Task description
This task requires every entry to be set down again exactly.

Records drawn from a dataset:
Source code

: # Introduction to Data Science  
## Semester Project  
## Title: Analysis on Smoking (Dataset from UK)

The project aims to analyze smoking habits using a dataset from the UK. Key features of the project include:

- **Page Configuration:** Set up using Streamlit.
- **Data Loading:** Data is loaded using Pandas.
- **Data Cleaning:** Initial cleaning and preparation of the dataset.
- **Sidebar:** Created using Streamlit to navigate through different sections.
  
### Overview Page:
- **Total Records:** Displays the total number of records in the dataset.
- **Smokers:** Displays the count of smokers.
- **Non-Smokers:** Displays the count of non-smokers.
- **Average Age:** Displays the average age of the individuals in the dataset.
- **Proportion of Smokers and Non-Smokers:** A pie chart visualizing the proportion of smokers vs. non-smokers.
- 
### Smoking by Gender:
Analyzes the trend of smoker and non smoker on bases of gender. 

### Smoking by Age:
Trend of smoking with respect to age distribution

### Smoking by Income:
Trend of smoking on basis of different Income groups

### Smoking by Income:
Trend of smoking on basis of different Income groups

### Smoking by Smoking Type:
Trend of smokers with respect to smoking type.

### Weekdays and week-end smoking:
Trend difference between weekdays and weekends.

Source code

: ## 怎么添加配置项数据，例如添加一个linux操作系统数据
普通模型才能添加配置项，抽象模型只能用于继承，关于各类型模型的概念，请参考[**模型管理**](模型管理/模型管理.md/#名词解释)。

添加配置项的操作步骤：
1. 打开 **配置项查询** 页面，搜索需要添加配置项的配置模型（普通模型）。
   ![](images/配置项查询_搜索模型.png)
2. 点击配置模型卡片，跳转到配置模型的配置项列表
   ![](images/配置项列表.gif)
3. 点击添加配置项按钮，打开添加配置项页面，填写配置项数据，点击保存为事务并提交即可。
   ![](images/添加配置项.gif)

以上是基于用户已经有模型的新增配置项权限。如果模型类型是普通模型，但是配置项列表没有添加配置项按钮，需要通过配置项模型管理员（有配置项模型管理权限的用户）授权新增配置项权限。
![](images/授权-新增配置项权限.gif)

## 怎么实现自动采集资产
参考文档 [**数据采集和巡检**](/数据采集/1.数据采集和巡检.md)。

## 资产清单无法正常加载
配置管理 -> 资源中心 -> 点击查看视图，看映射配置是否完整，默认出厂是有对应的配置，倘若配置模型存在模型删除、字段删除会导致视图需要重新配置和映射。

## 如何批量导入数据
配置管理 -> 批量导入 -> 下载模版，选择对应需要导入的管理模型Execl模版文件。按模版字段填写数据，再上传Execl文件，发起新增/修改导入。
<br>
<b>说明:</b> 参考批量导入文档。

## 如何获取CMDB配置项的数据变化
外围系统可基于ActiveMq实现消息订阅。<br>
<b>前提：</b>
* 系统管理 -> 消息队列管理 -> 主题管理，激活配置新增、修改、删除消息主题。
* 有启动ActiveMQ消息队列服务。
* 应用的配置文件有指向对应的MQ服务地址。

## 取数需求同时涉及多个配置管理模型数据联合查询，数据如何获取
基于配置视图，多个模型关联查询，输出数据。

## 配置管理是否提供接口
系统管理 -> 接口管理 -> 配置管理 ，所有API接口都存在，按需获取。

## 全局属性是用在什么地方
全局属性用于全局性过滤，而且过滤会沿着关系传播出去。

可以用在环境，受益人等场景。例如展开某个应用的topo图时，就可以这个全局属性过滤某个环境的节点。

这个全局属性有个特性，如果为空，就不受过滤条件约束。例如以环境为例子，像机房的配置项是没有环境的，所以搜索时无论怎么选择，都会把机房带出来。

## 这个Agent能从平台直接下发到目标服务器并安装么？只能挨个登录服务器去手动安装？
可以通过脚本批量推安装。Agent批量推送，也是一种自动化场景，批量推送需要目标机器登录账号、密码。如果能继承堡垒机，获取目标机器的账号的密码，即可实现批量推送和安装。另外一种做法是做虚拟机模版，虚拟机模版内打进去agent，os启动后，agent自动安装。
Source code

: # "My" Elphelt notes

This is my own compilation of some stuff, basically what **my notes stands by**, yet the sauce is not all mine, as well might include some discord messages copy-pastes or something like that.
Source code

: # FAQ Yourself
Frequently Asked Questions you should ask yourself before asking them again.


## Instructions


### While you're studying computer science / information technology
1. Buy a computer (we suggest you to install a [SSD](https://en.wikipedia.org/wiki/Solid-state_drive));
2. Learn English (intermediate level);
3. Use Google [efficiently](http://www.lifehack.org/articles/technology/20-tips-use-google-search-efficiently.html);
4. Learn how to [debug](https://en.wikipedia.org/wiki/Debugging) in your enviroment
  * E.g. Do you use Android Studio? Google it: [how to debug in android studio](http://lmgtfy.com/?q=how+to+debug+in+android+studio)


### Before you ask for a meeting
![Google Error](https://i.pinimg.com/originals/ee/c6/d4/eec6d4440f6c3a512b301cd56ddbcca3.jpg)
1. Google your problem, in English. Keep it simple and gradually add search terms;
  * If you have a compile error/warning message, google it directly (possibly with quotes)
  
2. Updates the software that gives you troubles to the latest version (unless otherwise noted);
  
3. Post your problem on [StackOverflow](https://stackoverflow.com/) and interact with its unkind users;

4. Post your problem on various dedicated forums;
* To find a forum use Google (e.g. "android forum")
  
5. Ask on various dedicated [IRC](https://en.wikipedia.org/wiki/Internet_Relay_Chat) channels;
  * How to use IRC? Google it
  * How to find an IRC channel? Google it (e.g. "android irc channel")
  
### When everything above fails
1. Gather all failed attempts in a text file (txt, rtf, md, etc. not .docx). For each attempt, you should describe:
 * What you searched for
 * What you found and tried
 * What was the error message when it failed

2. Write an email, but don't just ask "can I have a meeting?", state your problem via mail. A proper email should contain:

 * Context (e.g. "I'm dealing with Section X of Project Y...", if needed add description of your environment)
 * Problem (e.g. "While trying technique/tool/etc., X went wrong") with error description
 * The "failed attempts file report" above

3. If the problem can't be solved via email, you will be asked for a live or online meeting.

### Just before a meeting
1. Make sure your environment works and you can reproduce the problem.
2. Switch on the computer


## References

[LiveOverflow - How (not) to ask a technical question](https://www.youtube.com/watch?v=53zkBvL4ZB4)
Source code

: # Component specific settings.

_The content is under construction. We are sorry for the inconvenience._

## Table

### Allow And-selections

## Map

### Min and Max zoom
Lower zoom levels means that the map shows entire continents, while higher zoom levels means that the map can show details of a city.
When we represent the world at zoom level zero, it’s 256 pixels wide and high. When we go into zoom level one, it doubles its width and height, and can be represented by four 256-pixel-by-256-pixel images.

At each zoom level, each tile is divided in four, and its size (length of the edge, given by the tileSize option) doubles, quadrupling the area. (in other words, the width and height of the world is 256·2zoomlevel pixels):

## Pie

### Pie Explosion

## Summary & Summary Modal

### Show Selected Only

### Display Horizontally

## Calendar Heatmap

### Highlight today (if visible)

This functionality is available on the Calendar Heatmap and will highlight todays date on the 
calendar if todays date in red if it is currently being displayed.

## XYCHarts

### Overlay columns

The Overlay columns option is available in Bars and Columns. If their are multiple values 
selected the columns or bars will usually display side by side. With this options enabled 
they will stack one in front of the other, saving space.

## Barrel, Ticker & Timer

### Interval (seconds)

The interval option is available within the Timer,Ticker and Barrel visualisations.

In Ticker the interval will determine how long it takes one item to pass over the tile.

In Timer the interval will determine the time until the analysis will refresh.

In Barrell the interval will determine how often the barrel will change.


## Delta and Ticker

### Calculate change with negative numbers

Answer box
Source code

: # Introduction to Data Science  
## Semester Project  
## Title: Analysis on Smoking (Dataset from UK)

The project aims to analyze smoking habits using a dataset from the UK. Key features of the project include:

- **Page Configuration:** Set up using Streamlit.
- **Data Loading:** Data is loaded using Pandas.
- **Data Cleaning:** Initial cleaning and preparation of the dataset.
- **Sidebar:** Created using Streamlit to navigate through different sections.
  
### Overview Page:
- **Total Records:** Displays the total number of records in the dataset.
- **Smokers:** Displays the count of smokers.
- **Non-Smokers:** Displays the count of non-smokers.
- **Average Age:** Displays the average age of the individuals in the dataset.
- **Proportion of Smokers and Non-Smokers:** A pie chart visualizing the proportion of smokers vs. non-smokers.
- 
### Smoking by Gender:
Analyzes the trend of smoker and non smoker on bases of gender. 

### Smoking by Age:
Trend of smoking with respect to age distribution

### Smoking by Income:
Trend of smoking on basis of different Income groups

### Smoking by Income:
Trend of smoking on basis of different Income groups

### Smoking by Smoking Type:
Trend of smokers with respect to smoking type.

### Weekdays and week-end smoking:
Trend difference between weekdays and weekends.

Source code

: ## 怎么添加配置项数据，例如添加一个linux操作系统数据
普通模型才能添加配置项，抽象模型只能用于继承，关于各类型模型的概念，请参考[**模型管理**](模型管理/模型管理.md/#名词解释)。

添加配置项的操作步骤：
1. 打开 **配置项查询** 页面，搜索需要添加配置项的配置模型（普通模型）。
   ![](images/配置项查询_搜索模型.png)
2. 点击配置模型卡片，跳转到配置模型的配置项列表
   ![](images/配置项列表.gif)
3. 点击添加配置项按钮，打开添加配置项页面，填写配置项数据，点击保存为事务并提交即可。
   ![](images/添加配置项.gif)

以上是基于用户已经有模型的新增配置项权限。如果模型类型是普通模型，但是配置项列表没有添加配置项按钮，需要通过配置项模型管理员（有配置项模型管理权限的用户）授权新增配置项权限。
![](images/授权-新增配置项权限.gif)

## 怎么实现自动采集资产
参考文档 [**数据采集和巡检**](/数据采集/1.数据采集和巡检.md)。

## 资产清单无法正常加载
配置管理 -> 资源中心 -> 点击查看视图，看映射配置是否完整，默认出厂是有对应的配置，倘若配置模型存在模型删除、字段删除会导致视图需要重新配置和映射。

## 如何批量导入数据
配置管理 -> 批量导入 -> 下载模版，选择对应需要导入的管理模型Execl模版文件。按模版字段填写数据，再上传Execl文件，发起新增/修改导入。
<br>
<b>说明:</b> 参考批量导入文档。

## 如何获取CMDB配置项的数据变化
外围系统可基于ActiveMq实现消息订阅。<br>
<b>前提：</b>
* 系统管理 -> 消息队列管理 -> 主题管理，激活配置新增、修改、删除消息主题。
* 有启动ActiveMQ消息队列服务。
* 应用的配置文件有指向对应的MQ服务地址。

## 取数需求同时涉及多个配置管理模型数据联合查询，数据如何获取
基于配置视图，多个模型关联查询，输出数据。

## 配置管理是否提供接口
系统管理 -> 接口管理 -> 配置管理 ，所有API接口都存在，按需获取。

## 全局属性是用在什么地方
全局属性用于全局性过滤，而且过滤会沿着关系传播出去。

可以用在环境，受益人等场景。例如展开某个应用的topo图时，就可以这个全局属性过滤某个环境的节点。

这个全局属性有个特性，如果为空，就不受过滤条件约束。例如以环境为例子，像机房的配置项是没有环境的，所以搜索时无论怎么选择，都会把机房带出来。

## 这个Agent能从平台直接下发到目标服务器并安装么？只能挨个登录服务器去手动安装？
可以通过脚本批量推安装。Agent批量推送，也是一种自动化场景，批量推送需要目标机器登录账号、密码。如果能继承堡垒机，获取目标机器的账号的密码，即可实现批量推送和安装。另外一种做法是做虚拟机模版，虚拟机模版内打进去agent，os启动后，agent自动安装。
Source code

: # "My" Elphelt notes

This is my own compilation of some stuff, basically what **my notes stands by**, yet the sauce is not all mine, as well might include some discord messages copy-pastes or something like that.
Source code

: # FAQ Yourself
Frequently Asked Questions you should ask yourself before asking them again.


## Instructions


### While you're studying computer science / information technology
1. Buy a computer (we suggest you to install a [SSD](https://en.wikipedia.org/wiki/Solid-state_drive));
2. Learn English (intermediate level);
3. Use Google [efficiently](http://www.lifehack.org/articles/technology/20-tips-use-google-search-efficiently.html);
4. Learn how to [debug](https://en.wikipedia.org/wiki/Debugging) in your enviroment
  * E.g. Do you use Android Studio? Google it: [how to debug in android studio](http://lmgtfy.com/?q=how+to+debug+in+android+studio)


### Before you ask for a meeting
![Google Error](https://i.pinimg.com/originals/ee/c6/d4/eec6d4440f6c3a512b301cd56ddbcca3.jpg)
1. Google your problem, in English. Keep it simple and gradually add search terms;
  * If you have a compile error/warning message, google it directly (possibly with quotes)
  
2. Updates the software that gives you troubles to the latest version (unless otherwise noted);
  
3. Post your problem on [StackOverflow](https://stackoverflow.com/) and interact with its unkind users;

4. Post your problem on various dedicated forums;
* To find a forum use Google (e.g. "android forum")
  
5. Ask on various dedicated [IRC](https://en.wikipedia.org/wiki/Internet_Relay_Chat) channels;
  * How to use IRC? Google it
  * How to find an IRC channel? Google it (e.g. "android irc channel")
  
### When everything above fails
1. Gather all failed attempts in a text file (txt, rtf, md, etc. not .docx). For each attempt, you should describe:
 * What you searched for
 * What you found and tried
 * What was the error message when it failed

2. Write an email, but don't just ask "can I have a meeting?", state your problem via mail. A proper email should contain:

 * Context (e.g. "I'm dealing with Section X of Project Y...", if needed add description of your environment)
 * Problem (e.g. "While trying technique/tool/etc., X went wrong") with error description
 * The "failed attempts file report" above

3. If the problem can't be solved via email, you will be asked for a live or online meeting.

### Just before a meeting
1. Make sure your environment works and you can reproduce the problem.
2. Switch on the computer


## References

[LiveOverflow - How (not) to ask a technical question](https://www.youtube.com/watch?v=53zkBvL4ZB4)
Source code

: # Component specific settings.

_The content is under construction. We are sorry for the inconvenience._

## Table

### Allow And-selections

## Map

### Min and Max zoom
Lower zoom levels means that the map shows entire continents, while higher zoom levels means that the map can show details of a city.
When we represent the world at zoom level zero, it’s 256 pixels wide and high. When we go into zoom level one, it doubles its width and height, and can be represented by four 256-pixel-by-256-pixel images.

At each zoom level, each tile is divided in four, and its size (length of the edge, given by the tileSize option) doubles, quadrupling the area. (in other words, the width and height of the world is 256·2zoomlevel pixels):

## Pie

### Pie Explosion

## Summary & Summary Modal

### Show Selected Only

### Display Horizontally

## Calendar Heatmap

### Highlight today (if visible)

This functionality is available on the Calendar Heatmap and will highlight todays date on the 
calendar if todays date in red if it is currently being displayed.

## XYCHarts

### Overlay columns

The Overlay columns option is available in Bars and Columns. If their are multiple values 
selected the columns or bars will usually display side by side. With this options enabled 
they will stack one in front of the other, saving space.

## Barrel, Ticker & Timer

### Interval (seconds)

The interval option is available within the Timer,Ticker and Barrel visualisations.

In Ticker the interval will determine how long it takes one item to pass over the tile.

In Timer the interval will determine the time until the analysis will refresh.

In Barrell the interval will determine how often the barrel will change.


## Delta and Ticker

### Calculate change with negative numbers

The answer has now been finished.